Uitspraak Nº 9962857 \ CV EXPL 22-2275. Rechtbank Overijssel, 2022-10-25
ECLI | ECLI:NL:RBOVE:2022:3149 |
Docket Number | 9962857 \ CV EXPL 22-2275 |
Date | 25 Octubre 2022 |
Court | Rechtbank Overijssel (Neederland) |
Team kanton en handelsrecht
Zittingsplaats Zwolle
Zaaknummer : 9962857 \ CV EXPL 22-2275
Vonnis van 25 oktober 2022
in de zaak van
de besloten vennootschap AD INFINITUM B.V.,
gevestigd te Apeldoorn,
eisende partij, hierna te noemen Ad Infinitum,
gemachtigde: mr. G.E. Hamer
tegen
[gedaagde] ,
wonende te [woonplaats] ,
gedaagde partij, hierna te noemen [gedaagde] ,
gemachtigde: M.F. Demirci.
Het verloop van de procedure blijkt uit:
- het tussenvonnis van 19 juli 2022, waarin is bepaald dat een mondelinge behandeling zou worden gehouden;
- de conclusie van antwoord in reconventie, tevens akte overlegging producties;
- de mondelinge behandeling op 26 september 2022, waarvan de griffier aantekeningen heeft gemaakt.
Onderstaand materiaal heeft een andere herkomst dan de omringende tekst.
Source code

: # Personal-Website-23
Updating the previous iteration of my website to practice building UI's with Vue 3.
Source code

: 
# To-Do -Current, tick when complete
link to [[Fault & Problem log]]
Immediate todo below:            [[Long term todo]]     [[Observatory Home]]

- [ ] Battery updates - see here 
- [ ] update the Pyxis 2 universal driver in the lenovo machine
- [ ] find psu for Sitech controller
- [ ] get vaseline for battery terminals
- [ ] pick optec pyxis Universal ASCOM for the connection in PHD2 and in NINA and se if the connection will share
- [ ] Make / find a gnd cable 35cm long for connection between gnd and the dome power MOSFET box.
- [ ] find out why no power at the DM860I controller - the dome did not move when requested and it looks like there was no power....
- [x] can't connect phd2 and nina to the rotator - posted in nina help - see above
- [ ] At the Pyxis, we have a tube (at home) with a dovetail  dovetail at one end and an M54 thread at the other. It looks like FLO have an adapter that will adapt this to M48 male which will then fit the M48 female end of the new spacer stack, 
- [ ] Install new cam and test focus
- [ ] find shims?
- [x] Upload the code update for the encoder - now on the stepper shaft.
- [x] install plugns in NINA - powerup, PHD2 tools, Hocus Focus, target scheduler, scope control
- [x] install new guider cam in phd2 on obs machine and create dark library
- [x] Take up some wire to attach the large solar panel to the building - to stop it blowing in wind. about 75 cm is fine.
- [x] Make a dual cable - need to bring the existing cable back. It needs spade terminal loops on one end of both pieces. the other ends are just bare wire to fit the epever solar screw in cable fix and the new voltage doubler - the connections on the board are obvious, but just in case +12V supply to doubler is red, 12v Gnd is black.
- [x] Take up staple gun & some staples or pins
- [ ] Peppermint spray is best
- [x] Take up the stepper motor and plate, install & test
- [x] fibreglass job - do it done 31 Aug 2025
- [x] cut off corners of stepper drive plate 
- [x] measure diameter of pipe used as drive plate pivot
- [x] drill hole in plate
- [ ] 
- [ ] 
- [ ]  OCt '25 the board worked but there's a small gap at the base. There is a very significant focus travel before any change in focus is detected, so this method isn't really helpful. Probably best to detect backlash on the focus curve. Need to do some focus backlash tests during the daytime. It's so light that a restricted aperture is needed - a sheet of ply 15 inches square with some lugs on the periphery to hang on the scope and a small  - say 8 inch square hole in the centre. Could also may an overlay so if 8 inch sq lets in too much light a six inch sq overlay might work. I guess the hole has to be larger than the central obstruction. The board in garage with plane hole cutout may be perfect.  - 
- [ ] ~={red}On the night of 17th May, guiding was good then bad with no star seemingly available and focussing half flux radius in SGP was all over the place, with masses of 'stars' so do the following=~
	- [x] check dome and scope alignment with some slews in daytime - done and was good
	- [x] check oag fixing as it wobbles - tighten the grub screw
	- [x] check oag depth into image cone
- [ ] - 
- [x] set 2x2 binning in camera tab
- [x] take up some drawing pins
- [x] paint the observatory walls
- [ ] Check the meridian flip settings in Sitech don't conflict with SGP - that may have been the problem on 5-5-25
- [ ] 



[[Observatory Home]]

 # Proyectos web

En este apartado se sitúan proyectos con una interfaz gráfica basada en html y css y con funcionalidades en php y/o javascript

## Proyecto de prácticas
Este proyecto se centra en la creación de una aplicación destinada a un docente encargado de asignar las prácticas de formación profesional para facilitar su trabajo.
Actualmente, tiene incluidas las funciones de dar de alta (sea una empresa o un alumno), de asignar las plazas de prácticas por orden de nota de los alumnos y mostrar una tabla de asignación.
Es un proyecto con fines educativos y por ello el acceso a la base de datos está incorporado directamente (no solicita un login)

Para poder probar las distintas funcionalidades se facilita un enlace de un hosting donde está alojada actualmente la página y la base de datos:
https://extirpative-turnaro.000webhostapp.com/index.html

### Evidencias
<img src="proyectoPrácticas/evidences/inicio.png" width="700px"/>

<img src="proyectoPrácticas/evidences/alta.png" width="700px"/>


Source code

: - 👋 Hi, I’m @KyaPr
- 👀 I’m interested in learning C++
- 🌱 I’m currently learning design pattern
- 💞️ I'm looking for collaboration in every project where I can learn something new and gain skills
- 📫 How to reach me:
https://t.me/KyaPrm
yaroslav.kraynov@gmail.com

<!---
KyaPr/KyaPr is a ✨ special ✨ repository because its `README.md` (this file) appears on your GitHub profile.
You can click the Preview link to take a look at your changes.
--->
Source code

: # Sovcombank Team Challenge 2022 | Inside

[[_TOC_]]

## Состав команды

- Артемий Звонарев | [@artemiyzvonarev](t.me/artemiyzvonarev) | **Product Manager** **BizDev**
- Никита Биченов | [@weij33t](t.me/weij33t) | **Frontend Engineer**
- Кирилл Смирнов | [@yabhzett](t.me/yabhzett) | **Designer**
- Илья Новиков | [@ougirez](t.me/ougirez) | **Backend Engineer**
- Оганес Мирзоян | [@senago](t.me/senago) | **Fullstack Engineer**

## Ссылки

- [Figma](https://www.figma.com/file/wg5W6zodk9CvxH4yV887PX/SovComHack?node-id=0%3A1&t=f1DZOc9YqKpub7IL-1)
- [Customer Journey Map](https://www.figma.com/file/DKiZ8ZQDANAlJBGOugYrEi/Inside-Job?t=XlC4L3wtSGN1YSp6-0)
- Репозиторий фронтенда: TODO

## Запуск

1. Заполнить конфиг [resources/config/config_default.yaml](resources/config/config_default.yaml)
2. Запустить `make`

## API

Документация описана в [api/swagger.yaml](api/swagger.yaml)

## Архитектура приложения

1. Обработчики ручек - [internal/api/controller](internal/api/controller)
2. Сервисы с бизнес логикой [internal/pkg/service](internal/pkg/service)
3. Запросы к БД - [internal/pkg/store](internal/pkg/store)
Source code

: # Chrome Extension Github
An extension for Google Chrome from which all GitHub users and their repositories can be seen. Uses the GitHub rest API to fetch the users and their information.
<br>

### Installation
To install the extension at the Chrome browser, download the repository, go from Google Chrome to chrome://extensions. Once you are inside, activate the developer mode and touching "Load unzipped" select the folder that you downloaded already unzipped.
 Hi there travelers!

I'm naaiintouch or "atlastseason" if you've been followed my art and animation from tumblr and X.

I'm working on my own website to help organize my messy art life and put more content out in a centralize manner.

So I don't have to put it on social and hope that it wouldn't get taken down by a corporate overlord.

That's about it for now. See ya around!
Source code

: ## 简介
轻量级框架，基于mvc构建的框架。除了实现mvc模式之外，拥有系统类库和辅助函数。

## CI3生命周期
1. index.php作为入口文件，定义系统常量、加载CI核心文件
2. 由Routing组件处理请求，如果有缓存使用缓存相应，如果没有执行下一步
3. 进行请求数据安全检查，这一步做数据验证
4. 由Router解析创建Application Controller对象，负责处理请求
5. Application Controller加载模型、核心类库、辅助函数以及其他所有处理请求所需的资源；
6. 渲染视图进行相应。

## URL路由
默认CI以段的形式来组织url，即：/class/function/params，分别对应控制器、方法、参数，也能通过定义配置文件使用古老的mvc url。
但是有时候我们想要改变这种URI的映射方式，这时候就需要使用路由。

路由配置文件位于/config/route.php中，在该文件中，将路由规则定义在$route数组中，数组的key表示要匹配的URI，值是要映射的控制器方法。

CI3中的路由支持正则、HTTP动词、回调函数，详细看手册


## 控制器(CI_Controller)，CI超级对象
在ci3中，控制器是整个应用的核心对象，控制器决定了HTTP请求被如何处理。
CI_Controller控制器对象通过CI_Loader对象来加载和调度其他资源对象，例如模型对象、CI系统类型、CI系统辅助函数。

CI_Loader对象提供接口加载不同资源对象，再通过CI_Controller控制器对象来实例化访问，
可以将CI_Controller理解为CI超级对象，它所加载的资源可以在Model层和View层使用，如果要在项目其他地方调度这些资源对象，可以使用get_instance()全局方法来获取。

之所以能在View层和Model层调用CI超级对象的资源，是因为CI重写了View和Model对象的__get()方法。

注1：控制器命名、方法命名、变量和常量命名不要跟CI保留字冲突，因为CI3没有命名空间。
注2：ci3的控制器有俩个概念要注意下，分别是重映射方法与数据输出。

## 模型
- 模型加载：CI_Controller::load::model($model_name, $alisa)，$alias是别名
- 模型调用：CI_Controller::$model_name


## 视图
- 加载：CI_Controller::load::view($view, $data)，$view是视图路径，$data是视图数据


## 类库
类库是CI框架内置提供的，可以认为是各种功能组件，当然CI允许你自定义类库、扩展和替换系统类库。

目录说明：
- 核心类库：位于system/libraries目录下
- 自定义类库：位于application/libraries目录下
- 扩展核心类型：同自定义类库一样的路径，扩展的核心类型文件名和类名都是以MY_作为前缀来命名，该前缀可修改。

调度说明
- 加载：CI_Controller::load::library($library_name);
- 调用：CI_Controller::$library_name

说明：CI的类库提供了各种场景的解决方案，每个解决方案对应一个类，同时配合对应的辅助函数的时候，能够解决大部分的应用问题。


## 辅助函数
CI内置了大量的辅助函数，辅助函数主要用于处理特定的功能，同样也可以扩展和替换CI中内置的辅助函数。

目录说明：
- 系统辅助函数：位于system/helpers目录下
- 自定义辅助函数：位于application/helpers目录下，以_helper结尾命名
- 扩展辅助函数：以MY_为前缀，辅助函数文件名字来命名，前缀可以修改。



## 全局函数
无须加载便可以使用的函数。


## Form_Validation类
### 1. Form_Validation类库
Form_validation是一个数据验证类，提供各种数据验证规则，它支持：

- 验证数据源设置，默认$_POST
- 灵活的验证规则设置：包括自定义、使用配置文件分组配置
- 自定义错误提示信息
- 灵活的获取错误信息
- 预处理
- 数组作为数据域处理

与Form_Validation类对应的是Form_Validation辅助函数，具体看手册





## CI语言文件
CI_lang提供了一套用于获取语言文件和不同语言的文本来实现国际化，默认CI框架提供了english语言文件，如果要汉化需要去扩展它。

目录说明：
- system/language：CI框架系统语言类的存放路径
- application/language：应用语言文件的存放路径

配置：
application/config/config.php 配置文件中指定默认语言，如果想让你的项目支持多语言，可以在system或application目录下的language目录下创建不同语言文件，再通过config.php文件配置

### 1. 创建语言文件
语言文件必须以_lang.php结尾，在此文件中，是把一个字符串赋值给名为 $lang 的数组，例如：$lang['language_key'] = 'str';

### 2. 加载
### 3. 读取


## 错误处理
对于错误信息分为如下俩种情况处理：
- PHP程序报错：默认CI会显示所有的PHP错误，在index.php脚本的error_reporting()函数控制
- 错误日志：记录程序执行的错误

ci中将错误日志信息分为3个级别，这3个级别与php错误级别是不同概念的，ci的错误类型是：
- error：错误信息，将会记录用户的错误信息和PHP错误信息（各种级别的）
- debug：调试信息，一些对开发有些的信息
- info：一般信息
Ten slotte heeft de kantonrechter bepaald dat vandaag vonnis zal worden gewezen.
[gedaagde] huurt sinds 5 juli 2021 de woonruimte aan de [adres] in [plaats] . De huurprijs is € 1.000,00 per maand.
[gedaagde] heeft de huurovereenkomst oorspronkelijk gesloten met de maatschap [X] , die destijds eigenaar was van de woonruimte. Op 22 december 2021 is Ad Infinitum eigenaar geworden van de woonruimte.
Wat wil Ad Infinitum?
Ad Infinitum heeft gesteld dat [gedaagde] een achterstand in de huurbetalingen heeft laten ontstaan. Volgens Ad Infinitum heeft [gedaagde] de huur van maart 2022 tot en met juni 2022 niet betaald. De huurachterstand bedraagt € 4.000,00, aldus Ad Infinitum.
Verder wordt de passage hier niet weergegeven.